A lipid template is defined by setting the relative x,y,z pseudocoordinates for each of the particles in the pseudotemplate in lipidsx, lipidsy and lipidsz, respectively. Each lipid entry will then populate the particles in the template as required. If you scroll around insane.py you will notice that some families of lipids will have their own templates, such as glycolipids or cardiolipins.

Note that the order in which the atoms are defined in the topology matters when defining the lipid template. While lipid atoms in Martini are typically roughly ordered from top to bottom (outermost headgroup bead to innermost acyl chain bead) this may not always be the case (e.g. phosphoinositol phosphates are defined after the headgroup sugar ring when they are typically the outermost beads). This is the case with our topology, where the backbone bead (BB) is defined before the most superficial SC2 bead.
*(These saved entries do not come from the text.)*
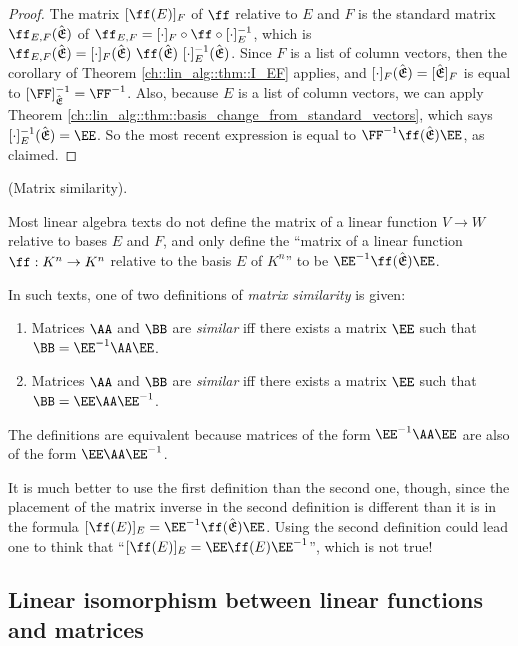 \begin{proof}
   The matrix $[\ff(E)]_F$ of $\ff$ relative to $E$ and $F$ is the standard matrix $\ff_{E,F}(\sE)$ of $\ff_{E,F} = [\cdot]_F \circ \ff \circ [\cdot]_E^{-1}$, which is $\ff_{E,F}(\sE) = [\cdot]_F(\sE) \spc \ff(\sE) \spc [\cdot]_E^{-1}(\sE)$. Since $F$ is a list of column vectors, then the corollary of Theorem \ref{ch::lin_alg::thm::I_EF} applies, and $[\cdot]_F({\hat{\mathfrak{E}}}) = [{\hat{\mathfrak{E}}}]_F$ is equal to $[\FF]_\sE^{-1} = \FF^{-1}$. Also, because $E$ is a list of column vectors, we can apply Theorem \ref{ch::lin_alg::thm::basis_change_from_standard_vectors}, which says $[\cdot]_E^{-1}(\sE) = \EE$. So the most recent expression is equal to $\FF^{-1} \ff(\sE) \EE$, as claimed.
\end{proof}

\begin{remark}
    (Matrix similarity).

    Most linear algebra texts do not define the matrix of a linear function $V \rightarrow W$ relative to bases $E$ and $F$, and only define the ``matrix of a linear function $\ff:K^n \rightarrow K^n$ relative to the basis $E$ of $K^n$'' to be $\EE^{-1} \ff(\sE) \EE$.

    In such texts, one of two definitions of \textit{matrix similarity} is given:

    \begin{enumerate}
        \item Matrices $\AA$ and $\BB$ are \textit{similar} iff there exists a matrix $\EE$ such that $\BB = \EE^{-1} \AA \EE$.
        \item Matrices $\AA$ and $\BB$ are \textit{similar} iff there exists a matrix $\EE$ such that $\BB = \EE \AA \EE^{-1}$.
    \end{enumerate}
    
    The definitions are equivalent because matrices of the form $\EE^{-1} \AA \EE$ are also of the form $\EE \AA \EE^{-1}$.
    
    It is much better to use the first definition than the second one, though, since the placement of the matrix inverse in the second definition is different than it is in the formula $[\ff(E)]_E = \EE^{-1} \ff(\sE) \EE$. Using the second definition could lead one to think that ``$[\ff(E)]_E = \EE \ff(E) \EE^{-1}$'', which is not true!
\end{remark}

\newpage

\subsection*{Linear isomorphism between linear functions and matrices}


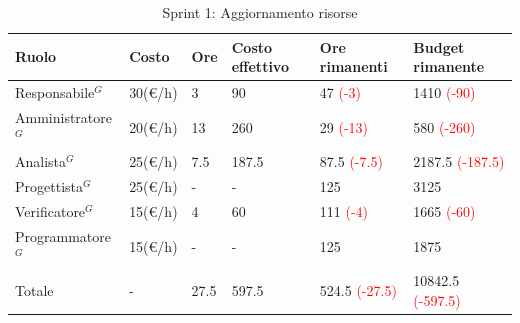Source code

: \begin{table}[H]
	\centering
	\begin{tabular}{|p{}|p{}|p{}|p{}|p{}|p{}|}
		\hline
		\rowcolor{gray!25}
		Ruolo & Costo & Ore & Costo \newline effettivo & Ore \newline rimanenti & Budget \newline rimanente \\ \hline
		Responsabile$^G$   & 30(€/h) & 3 & 90 & 47 \textcolor{red}{(-3)} & 1410 \textcolor{red}{(-90)} \\ \hline
		Amministratore$^G$ & 20(€/h) & 13 & 260 & 29 \textcolor{red}{(-13)} & 580 \textcolor{red}{(-260)} \\ \hline
		Analista$^G$       & 25(€/h) & 7.5 & 187.5 & 87.5 \textcolor{red}{(-7.5)} & 2187.5 \textcolor{red}{(-187.5)} \\ \hline
		Progettista$^G$    & 25(€/h) & - & - & 125 & 3125 \\ \hline
		Verificatore$^G$   & 15(€/h) & 4 & 60 & 111 \textcolor{red}{(-4)} & 1665 \textcolor{red}{(-60)} \\ \hline
		Programmatore$^G$  & 15(€/h) & - & - & 125 & 1875 \\ \hline
		Totale         & - & 27.5 & 597.5 & 524.5 \newline \textcolor{red}{(-27.5)} & 10842.5 \newline \textcolor{red}{(-597.5)} \\ \hline
	\end{tabular}
	\caption{Sprint 1: Aggiornamento risorse}
\end{table}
While we could re-order and adapt our topology to fit one of the pre-existing templates, we will create our own template specific to lysyl-PG.

Start by drawing out the template for lysyl-PG, using the DPPC or POPG template as a guide. If you are struggling with visualizing the structure, pen and paper are your friends! Having drawn the template, assign x,y,z pseudocoordinates for each of the beads, based on the preexisting templates. In our case, every bead from the phosphate bead (PO4) down should match the default diacylglycerol template. Do not pay too much attention to the distances between beads since, as it was previously mentioned, Martini is quite robust in handling rough starting conformations. Distances of 0.5 or 1 between beads are typical.

While it is worth noting that there are many valid templates, in the end, your lysyl-PG template should look something like this (note the difference in z-positions relative to the existing diacylglycerol templates of moltype = "lipid"):

# Lysyl-PG
# This is the Lysyl-PG lipid template
# 3 1-4-5-6--8--9-10-11-12-13 SC2 BB – GL0 – PO4 – GL1 – C1A – (…)
# \| | \ | |
# 2 7-14-15-16-17-18-19 SC1 GL2 – C1B – (…)
## Diacyl glycerols
moltype = "LYSYL-PG"
lipidsx[moltype]=( 0, .5, 0, 0, 0, 0, .5, 0, 0, 0, 0, 0, 0, 1, 1, 1, 1, 1,
1)
lipidsy[moltype]=( 0, 0, 0, 0, 0, 0, 0, 0, 0, 0, 0, 0, 0, 0, 0, 0, 0, 0,
0)
lipidsz[moltype]=( 9, 9, 10, 8, 7, 6, 6, 5, 4, 3, 2, 1, 0, 5, 4, 3, 2, 1,
0)
lipidsa.update({ # 1 2 3 4 5 6 7 8 9 10 11 12 13 14 15 16 17 18
19
"POLPG":moltype, " BB SC1 SC2 GL0 PO4 GL1 GL2 C1A C2A C3A C4A - - C1B C2B C3B C4B -
- "),
})

If you’ve correctly added this entry to insane.py, you should now be able to assemble membranes containing lysyl-PG. Assemble a membrane composed of 5:1 POPG:Lysyl-PG using insane:

python2 insane.py -l POPG:5 -l POLPG:1 -x 25 -y 25 -z 11 -pbc cubic -sol W -o
membrane.gro -p topol.top

And use it as a starting point to run a simulation with this complex membrane mixture, following the steps mentioned in the Lipid Bilayers I tutorial. If you are using the version of insane that we pack with the tutorial, you can further refine it by adding POLPG to the charges dictionary, which will allow you to use insane’s -salt and -neutral flags to get ionic strength and system neutralization in one go.

You now have a topology for a custom lipid, implemented in a way to be flexibly used by insane for quick membrane building. Good job! When doing this with real-life cases of new lipids, don’t forget to share your parameters with the community for added impact!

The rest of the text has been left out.